Ce soir, à 00 H 20 : Les Nuits Moscovites (1934), de Alexis Granowsky...
Article à suivre...

A plus !

Fred.




vendredi 8 avril 2016

CINEMA DE MINUIT - WOH-OH-OH, JOLIES POUPEES...

Bonjour les amis !

Dimanche, à 00 H 20, sur F3 : Les Poupées du Diable (1936), de Tod Browning...

Tod Browning demeurera le cinéaste de l'étrange, de la monstruosité, de la mutilation. Toutes ses oeuvres des années 20 et 30 montrent des héros (?) torturés dans leur tête ou dans leur corps, manchots, cul-de-jattes, ou monstres de foire , comme dans son chef d'oeuvre, le fameux Freaks ...
Le cinéma de Browning est glauque, dérangeant . Et son unvers pouvait difficilement s'accommoder de la mise en place effective du code de censure morale (dit Hays) à Hollywood à partir de 1934.
Browning parvient d'abord à tricher , lui qui est aussi le cinéaste de l'illusion, en réalisant en 1935,  un brillant pastiche de Dracula, la Marque du Vampire, avec Bela Lugosi...
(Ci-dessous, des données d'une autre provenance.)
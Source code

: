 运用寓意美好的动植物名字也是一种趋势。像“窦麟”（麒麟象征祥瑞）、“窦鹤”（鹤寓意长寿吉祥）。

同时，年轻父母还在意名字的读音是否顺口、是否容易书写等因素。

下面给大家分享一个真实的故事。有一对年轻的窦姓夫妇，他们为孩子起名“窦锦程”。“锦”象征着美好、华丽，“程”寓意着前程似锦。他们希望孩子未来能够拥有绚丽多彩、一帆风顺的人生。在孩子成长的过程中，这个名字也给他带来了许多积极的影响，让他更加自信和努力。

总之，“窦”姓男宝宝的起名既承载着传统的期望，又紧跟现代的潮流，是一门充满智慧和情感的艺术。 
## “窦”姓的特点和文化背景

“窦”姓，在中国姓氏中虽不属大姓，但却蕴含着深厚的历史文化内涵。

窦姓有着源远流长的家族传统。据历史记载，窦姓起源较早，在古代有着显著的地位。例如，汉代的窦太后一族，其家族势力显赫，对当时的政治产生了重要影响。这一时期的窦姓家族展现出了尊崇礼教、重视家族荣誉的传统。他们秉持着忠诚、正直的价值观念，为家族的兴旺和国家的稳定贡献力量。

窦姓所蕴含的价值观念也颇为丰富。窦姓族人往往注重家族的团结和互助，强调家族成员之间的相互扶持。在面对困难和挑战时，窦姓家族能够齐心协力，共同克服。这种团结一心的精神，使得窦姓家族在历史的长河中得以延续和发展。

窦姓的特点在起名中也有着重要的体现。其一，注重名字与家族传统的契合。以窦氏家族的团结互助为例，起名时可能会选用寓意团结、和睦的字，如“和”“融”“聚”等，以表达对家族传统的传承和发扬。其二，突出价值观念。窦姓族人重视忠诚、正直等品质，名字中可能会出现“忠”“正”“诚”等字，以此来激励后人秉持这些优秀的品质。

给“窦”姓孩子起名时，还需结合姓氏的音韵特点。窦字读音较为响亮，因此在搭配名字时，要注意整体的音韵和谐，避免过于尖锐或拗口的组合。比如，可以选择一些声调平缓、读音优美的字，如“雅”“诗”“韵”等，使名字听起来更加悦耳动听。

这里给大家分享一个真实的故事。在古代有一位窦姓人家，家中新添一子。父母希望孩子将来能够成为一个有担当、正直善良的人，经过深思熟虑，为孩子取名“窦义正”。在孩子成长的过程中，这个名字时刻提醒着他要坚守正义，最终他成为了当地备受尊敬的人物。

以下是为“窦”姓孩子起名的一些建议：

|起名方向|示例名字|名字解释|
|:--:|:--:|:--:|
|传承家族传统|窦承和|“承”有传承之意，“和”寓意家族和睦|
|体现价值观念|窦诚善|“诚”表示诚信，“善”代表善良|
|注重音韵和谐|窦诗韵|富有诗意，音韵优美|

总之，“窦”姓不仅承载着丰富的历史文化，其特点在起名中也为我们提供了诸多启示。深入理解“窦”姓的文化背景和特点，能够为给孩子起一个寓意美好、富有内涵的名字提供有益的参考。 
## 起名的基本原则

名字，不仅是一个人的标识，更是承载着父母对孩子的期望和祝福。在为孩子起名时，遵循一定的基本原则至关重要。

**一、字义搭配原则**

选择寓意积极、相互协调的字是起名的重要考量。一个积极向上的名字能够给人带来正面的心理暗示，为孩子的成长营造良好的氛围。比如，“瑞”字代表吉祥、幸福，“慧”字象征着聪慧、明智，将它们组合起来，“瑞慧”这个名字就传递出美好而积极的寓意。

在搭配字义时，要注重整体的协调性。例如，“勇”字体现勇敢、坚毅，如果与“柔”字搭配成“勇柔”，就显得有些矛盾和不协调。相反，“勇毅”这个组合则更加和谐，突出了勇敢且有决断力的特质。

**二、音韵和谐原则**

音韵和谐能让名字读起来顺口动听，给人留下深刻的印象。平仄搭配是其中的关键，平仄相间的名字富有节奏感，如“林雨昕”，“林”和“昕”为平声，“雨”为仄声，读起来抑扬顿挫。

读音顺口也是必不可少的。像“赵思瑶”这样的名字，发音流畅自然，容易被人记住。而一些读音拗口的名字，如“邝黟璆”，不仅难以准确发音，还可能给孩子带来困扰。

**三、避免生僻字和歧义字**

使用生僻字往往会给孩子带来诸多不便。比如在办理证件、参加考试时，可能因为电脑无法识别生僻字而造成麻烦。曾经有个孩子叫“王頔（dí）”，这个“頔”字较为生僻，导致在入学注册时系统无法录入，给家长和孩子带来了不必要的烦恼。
Mais après cet exercice de style, Browning veut remonter une histoire de zombies, comportant de la sorcellerie et des sacrifices humains. La censure et la MGM s'y opposent fermement. Le réalisateur se replie donc sur une histoire de miniaturisation, à base de savant fou , un peu sur le modèle du Doctor X, de la Warner, réalisé en 32 par Michael Curtiz.
Ici, le savant parvient à réduire ses victimes à l'état de marionnette télécommandées. Bizarrement, ce n'est pas lui (il meurt rapidement), mais son complice, un banquier malhonnête évadé de prison, qui va se servir se son invention pour se venger...
Il y avait tout , dans ce film , pour angoisser. Mais le studio ne l'entend pas de cette oreille, et va s'acharner à dédramatiser un sc2nario pourtant coécrit par Browning... et Erich Von Stroheim, autre champion du glauque.
De plus, loin des compositions terrifiantes d'un Lon Chaney, la distribution, prestigieuse, est constituée de comédiens totalement étrangers au cinéma d'horreur :


La belle Maureen O'Sullivan, qui joue la fille du banquier, était déjà à l'époque immensément célèbre pour être LA Jane de Tarzan-Johnny Weissmuller...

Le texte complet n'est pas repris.